# EXERCISE AIM:
Filter the entries, keeping every line with the word "Einleitung".
=-=-=
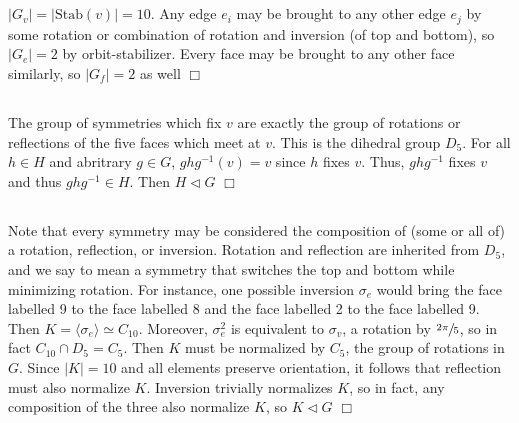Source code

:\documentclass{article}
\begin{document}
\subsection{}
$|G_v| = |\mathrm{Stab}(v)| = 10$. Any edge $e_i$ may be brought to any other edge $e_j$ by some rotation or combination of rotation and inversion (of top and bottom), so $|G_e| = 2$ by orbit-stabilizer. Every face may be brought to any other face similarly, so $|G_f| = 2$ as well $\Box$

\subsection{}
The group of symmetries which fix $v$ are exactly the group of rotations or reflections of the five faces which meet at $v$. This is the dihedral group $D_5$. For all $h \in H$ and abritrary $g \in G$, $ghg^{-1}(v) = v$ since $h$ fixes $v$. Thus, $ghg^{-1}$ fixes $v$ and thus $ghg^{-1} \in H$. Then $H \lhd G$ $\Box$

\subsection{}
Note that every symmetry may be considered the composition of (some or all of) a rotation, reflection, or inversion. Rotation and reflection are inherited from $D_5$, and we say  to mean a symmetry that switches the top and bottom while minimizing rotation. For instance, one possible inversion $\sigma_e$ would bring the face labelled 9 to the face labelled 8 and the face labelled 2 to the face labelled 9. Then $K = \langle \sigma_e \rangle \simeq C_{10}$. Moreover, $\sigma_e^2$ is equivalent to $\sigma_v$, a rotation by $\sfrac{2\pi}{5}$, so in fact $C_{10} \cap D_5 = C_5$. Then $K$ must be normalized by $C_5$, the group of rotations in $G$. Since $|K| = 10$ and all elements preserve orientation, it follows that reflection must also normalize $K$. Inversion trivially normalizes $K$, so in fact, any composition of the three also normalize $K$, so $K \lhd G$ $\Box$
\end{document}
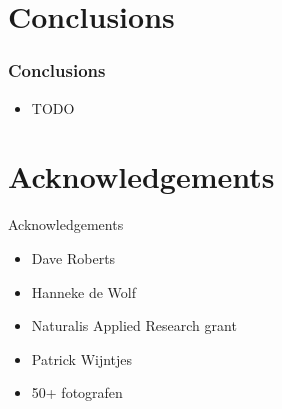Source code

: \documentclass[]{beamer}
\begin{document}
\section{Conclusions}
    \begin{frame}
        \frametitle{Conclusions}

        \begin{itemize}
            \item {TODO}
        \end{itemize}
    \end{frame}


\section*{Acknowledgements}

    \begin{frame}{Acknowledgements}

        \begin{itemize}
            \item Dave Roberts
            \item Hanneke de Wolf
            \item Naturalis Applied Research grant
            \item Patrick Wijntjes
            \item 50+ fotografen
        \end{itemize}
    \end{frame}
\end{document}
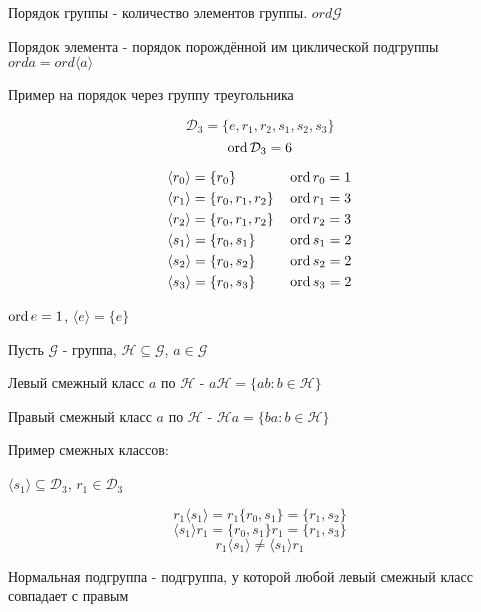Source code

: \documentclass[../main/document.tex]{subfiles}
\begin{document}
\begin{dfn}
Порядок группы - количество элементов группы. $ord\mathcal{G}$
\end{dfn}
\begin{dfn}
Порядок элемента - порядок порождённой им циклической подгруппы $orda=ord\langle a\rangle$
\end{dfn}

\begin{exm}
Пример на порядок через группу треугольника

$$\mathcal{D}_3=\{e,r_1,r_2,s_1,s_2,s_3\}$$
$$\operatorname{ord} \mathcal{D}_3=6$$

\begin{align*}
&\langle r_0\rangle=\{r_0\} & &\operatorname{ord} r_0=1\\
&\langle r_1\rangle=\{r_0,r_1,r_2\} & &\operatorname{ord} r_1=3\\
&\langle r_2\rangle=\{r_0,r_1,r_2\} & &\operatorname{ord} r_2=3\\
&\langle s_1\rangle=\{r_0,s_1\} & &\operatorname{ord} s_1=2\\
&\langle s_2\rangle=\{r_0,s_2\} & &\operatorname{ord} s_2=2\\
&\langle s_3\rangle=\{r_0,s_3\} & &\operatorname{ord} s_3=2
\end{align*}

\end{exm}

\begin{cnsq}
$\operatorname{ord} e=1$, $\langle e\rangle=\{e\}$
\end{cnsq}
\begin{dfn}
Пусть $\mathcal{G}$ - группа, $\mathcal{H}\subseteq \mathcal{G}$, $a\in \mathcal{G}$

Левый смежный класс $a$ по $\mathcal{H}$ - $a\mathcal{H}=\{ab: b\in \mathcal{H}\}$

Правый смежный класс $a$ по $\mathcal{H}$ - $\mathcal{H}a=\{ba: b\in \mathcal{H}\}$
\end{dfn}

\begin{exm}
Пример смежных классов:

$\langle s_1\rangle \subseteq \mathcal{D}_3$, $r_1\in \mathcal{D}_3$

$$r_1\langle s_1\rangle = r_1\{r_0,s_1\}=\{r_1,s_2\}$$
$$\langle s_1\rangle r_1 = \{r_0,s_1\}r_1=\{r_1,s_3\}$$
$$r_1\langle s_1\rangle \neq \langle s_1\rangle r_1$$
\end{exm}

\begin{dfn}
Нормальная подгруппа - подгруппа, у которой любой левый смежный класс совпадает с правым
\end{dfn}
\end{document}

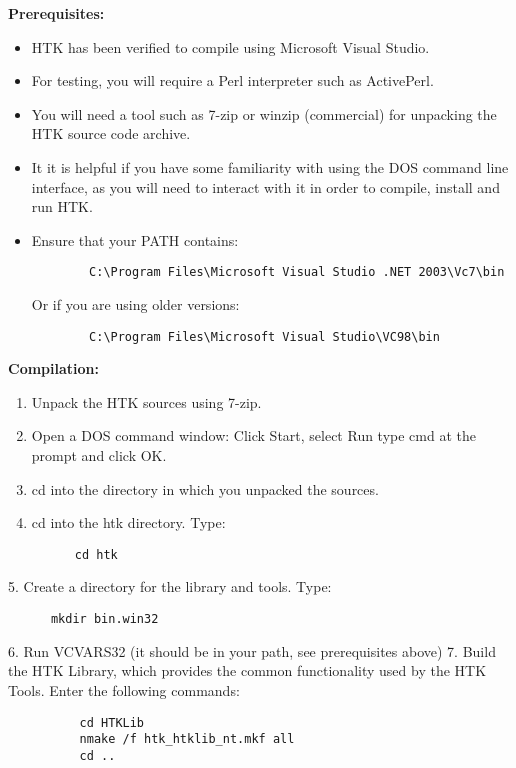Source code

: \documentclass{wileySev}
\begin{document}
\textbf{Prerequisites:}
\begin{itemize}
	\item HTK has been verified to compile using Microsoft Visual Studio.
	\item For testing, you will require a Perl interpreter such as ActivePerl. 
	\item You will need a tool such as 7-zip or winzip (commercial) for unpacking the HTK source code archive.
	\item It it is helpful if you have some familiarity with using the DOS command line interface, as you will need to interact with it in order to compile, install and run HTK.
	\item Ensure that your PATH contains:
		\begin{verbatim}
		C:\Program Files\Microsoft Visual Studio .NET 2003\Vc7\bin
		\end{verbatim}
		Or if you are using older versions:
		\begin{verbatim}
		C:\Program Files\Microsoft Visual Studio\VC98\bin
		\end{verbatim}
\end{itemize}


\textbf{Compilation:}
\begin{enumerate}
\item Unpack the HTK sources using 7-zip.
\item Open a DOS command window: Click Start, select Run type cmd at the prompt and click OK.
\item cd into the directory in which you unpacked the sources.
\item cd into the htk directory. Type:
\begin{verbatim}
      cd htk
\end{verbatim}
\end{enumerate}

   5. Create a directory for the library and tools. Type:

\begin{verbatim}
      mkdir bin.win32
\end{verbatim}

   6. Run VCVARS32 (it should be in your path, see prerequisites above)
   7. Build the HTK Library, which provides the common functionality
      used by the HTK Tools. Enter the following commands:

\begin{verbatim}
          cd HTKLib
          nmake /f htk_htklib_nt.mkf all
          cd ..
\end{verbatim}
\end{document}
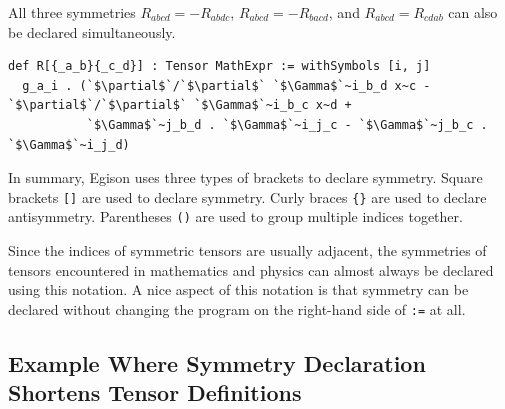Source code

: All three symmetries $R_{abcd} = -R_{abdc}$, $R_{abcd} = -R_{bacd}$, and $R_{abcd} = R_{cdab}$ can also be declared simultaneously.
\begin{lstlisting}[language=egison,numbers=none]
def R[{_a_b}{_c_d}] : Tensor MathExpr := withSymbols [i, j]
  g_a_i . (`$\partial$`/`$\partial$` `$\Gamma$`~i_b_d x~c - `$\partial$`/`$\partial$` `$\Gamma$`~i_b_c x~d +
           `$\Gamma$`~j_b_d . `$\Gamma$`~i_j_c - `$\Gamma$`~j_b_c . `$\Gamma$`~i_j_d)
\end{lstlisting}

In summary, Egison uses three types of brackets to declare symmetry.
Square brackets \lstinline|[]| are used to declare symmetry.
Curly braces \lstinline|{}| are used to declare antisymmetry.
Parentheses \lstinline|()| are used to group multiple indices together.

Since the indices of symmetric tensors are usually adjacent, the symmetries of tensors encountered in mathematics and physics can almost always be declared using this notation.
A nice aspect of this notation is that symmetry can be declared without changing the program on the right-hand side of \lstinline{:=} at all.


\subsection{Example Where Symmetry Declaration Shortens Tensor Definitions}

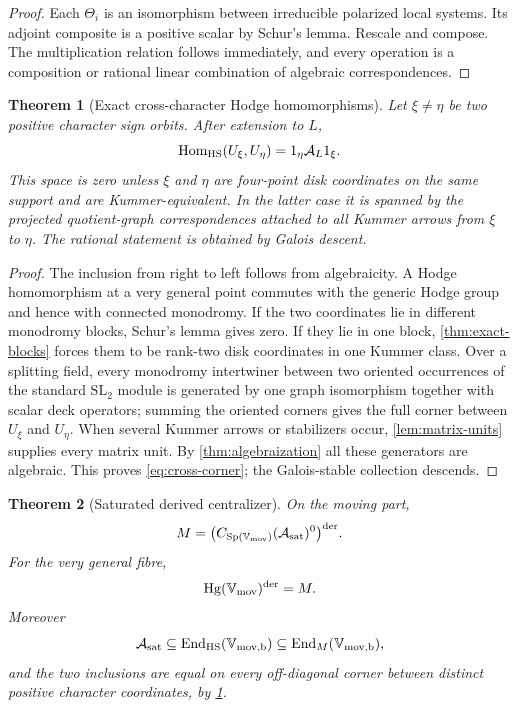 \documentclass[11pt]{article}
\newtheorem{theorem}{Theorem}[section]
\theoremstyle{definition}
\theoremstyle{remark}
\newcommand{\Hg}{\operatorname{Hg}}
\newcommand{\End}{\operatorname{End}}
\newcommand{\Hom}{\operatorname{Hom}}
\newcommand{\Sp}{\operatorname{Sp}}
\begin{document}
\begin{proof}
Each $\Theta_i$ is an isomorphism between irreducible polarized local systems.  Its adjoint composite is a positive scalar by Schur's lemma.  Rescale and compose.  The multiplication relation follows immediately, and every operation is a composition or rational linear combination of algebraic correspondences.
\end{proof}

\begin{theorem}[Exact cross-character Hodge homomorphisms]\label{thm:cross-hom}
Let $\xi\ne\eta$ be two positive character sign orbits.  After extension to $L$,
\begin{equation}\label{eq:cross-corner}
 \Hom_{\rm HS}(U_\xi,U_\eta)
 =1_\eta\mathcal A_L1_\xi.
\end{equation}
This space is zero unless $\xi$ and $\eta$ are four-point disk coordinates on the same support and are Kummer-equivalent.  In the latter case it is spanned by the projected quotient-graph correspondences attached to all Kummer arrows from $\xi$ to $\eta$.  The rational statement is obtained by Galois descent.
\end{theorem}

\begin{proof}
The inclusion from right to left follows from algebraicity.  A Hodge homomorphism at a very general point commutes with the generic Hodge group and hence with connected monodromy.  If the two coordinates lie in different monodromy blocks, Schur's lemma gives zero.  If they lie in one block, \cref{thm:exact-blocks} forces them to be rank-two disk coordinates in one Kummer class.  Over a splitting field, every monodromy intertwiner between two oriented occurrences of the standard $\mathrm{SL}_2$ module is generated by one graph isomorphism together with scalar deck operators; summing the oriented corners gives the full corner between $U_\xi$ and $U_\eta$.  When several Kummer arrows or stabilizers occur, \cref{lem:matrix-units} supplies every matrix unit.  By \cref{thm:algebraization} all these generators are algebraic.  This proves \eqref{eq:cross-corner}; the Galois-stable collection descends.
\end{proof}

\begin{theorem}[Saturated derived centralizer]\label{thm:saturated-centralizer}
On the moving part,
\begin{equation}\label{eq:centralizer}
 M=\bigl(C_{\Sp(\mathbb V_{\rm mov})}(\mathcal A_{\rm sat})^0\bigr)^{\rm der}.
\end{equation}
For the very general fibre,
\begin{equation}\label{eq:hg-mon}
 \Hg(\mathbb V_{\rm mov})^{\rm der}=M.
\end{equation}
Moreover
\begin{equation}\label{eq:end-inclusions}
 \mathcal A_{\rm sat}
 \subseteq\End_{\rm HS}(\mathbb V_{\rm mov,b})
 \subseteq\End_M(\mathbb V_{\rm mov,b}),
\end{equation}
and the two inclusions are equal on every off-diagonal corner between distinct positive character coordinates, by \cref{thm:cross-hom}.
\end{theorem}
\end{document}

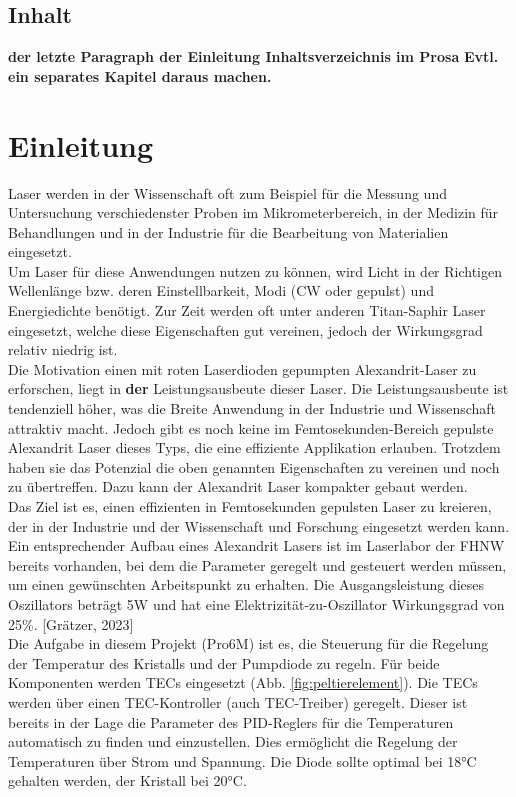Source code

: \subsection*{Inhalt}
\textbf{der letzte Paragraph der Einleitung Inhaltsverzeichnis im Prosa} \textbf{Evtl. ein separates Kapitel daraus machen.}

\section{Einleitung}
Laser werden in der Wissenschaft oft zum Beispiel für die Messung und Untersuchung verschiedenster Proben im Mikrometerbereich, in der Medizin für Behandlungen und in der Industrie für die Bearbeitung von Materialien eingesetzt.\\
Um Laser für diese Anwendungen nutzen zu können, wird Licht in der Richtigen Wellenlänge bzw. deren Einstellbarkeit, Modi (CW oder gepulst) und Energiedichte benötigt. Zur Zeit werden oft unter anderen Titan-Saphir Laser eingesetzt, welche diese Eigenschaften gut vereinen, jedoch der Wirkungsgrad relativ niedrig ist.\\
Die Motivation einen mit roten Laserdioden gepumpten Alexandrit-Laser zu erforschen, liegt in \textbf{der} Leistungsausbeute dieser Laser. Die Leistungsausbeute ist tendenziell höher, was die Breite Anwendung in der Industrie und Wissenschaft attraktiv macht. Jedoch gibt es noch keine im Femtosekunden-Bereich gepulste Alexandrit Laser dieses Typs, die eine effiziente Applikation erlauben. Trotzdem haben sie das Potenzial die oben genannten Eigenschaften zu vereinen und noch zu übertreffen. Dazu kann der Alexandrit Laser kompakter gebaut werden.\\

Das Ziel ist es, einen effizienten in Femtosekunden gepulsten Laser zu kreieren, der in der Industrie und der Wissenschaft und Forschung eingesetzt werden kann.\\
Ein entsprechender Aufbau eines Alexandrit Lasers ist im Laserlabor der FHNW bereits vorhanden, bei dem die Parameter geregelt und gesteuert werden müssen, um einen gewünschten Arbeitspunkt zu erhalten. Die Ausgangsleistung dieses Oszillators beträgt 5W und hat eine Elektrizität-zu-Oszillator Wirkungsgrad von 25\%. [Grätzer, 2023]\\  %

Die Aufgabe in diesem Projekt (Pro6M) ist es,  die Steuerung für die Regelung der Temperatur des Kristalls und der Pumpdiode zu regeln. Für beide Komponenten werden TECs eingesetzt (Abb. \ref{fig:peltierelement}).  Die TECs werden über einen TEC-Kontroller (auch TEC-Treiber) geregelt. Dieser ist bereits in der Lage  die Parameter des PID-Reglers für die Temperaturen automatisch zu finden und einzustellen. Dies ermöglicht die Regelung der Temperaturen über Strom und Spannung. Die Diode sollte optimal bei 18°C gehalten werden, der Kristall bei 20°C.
=-=-=
# SOLUTION TO THE EXERCISE:
\textbf{der letzte Paragraph der Einleitung Inhaltsverzeichnis im Prosa} \textbf{Evtl. ein separates Kapitel daraus machen.}
\section{Einleitung}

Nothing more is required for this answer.